Professor proposes national truck tracking network

June 10, 2005
Georgia Southern University Professor Bob Cook is proposing that the federal government create a national truck tracking system based on radio frequency identification (RFID) devices as a way to better secure the trucking industry

Georgia Southern University Professor Bob Cook is proposing that the federal government create a national truck tracking system based on radio frequency identification (RFID) devices as a way to better secure the trucking industry.

“Every day, millions of commercial trucks travel the nation's highways and homeland security officials are still looking for a system to keep track of this massive volume of traffic,” he said. “I’m proposing that a system linking RFID devices, truck weigh-stations and law enforcement vehicles together to gather information for a proposed national truck tracking center.”

Cook’s suggestion is to attach a small RFID unit with its own identification code to each truck and container.
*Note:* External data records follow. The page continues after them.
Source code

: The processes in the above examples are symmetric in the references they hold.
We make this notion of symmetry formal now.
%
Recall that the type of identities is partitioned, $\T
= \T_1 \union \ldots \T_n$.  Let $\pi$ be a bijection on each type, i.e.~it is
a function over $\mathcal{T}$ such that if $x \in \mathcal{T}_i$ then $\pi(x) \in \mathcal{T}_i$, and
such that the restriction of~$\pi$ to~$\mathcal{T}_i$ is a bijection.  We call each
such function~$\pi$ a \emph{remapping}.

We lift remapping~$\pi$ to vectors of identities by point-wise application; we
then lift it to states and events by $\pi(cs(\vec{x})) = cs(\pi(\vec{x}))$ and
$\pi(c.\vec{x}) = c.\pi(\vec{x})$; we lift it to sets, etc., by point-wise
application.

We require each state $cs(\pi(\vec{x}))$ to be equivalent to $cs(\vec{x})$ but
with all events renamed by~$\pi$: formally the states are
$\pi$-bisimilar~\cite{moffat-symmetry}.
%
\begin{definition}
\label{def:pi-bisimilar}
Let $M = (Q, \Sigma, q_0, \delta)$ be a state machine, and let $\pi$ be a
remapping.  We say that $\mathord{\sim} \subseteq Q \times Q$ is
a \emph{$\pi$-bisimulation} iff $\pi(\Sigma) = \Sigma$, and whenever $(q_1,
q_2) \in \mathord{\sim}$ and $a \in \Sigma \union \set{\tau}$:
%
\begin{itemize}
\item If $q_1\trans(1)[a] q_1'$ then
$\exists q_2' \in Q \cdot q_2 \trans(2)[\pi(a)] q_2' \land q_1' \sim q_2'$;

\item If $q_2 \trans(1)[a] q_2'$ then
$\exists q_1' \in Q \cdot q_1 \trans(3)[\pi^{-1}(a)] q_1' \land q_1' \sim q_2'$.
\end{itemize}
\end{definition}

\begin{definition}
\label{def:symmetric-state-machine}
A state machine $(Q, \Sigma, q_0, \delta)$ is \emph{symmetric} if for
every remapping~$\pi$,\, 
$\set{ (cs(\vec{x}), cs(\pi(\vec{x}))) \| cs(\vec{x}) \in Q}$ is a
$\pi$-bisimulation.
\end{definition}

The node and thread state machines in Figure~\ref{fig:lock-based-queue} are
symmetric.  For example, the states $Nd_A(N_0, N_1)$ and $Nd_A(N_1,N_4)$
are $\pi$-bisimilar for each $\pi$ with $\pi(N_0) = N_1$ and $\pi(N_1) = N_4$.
Every time a truck passes through a weigh-station, an electronic reader would sense the RFID devices and feed the truck and container’s location into a national truck tracking computer system, he said. Cook also proposes to equip law enforcement vehicles with RFID sensors. The sensors would then collect truck-tracking information in the normal course of their patrols and transmit it back to a computer system.

Cook said that he assembled a prototype system and successfully tested it at a weigh station on Interstate 16 near Savannah, GA. He worked with the Georgia Ports Authority, a trucking company and a major retail distributor to test the system.
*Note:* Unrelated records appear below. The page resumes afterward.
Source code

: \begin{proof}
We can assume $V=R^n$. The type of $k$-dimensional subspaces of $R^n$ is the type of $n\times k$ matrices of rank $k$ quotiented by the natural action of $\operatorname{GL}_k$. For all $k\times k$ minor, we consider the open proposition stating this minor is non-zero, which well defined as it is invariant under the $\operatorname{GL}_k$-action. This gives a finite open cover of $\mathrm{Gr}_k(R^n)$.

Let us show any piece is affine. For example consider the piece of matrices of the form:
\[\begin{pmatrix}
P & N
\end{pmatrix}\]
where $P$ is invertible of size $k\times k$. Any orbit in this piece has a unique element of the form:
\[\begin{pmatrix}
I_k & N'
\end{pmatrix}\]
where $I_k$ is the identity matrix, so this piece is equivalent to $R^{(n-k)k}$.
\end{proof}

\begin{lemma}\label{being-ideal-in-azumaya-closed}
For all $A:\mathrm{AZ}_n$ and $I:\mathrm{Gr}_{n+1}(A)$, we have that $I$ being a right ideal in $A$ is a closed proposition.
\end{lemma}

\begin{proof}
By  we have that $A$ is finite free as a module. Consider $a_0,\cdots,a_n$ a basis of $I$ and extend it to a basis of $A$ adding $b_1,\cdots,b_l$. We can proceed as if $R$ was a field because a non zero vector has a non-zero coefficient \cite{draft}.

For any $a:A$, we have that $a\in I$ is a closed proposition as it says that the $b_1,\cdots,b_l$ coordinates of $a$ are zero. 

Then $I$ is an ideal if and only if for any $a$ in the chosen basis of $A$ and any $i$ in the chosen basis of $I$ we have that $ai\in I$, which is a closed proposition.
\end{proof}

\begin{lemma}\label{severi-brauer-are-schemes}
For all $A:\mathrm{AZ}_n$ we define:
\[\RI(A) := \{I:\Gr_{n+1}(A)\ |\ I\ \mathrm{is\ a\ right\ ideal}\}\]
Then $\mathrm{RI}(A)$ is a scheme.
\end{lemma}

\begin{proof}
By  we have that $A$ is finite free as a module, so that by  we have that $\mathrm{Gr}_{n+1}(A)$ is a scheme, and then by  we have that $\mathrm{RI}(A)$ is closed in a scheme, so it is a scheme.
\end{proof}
“RFID is catching fire in the transportation industry,” said Tom Armstrong, director of strategic development and information technology for the Georgia Ports Authority, which is working with Cook on this project. “We at the Georgia Ports Authority are looking to the day when there is a national infrastructure in place, and even further down the road, an international infrastructure that can capitalize on RFID possibilities.”

In addition to providing homeland security data, Cook says his system would allow legitimate customers to more easily and uniformly track deliveries and that his proposal ties in closely with the Georgia Department of Transportation’s plans for electronic highways.

“The bottom line is that Georgia was already an innovator of ‘e-highways’ before I started this project. Basically, I'm just trying to expand and promote the idea,” Cook said.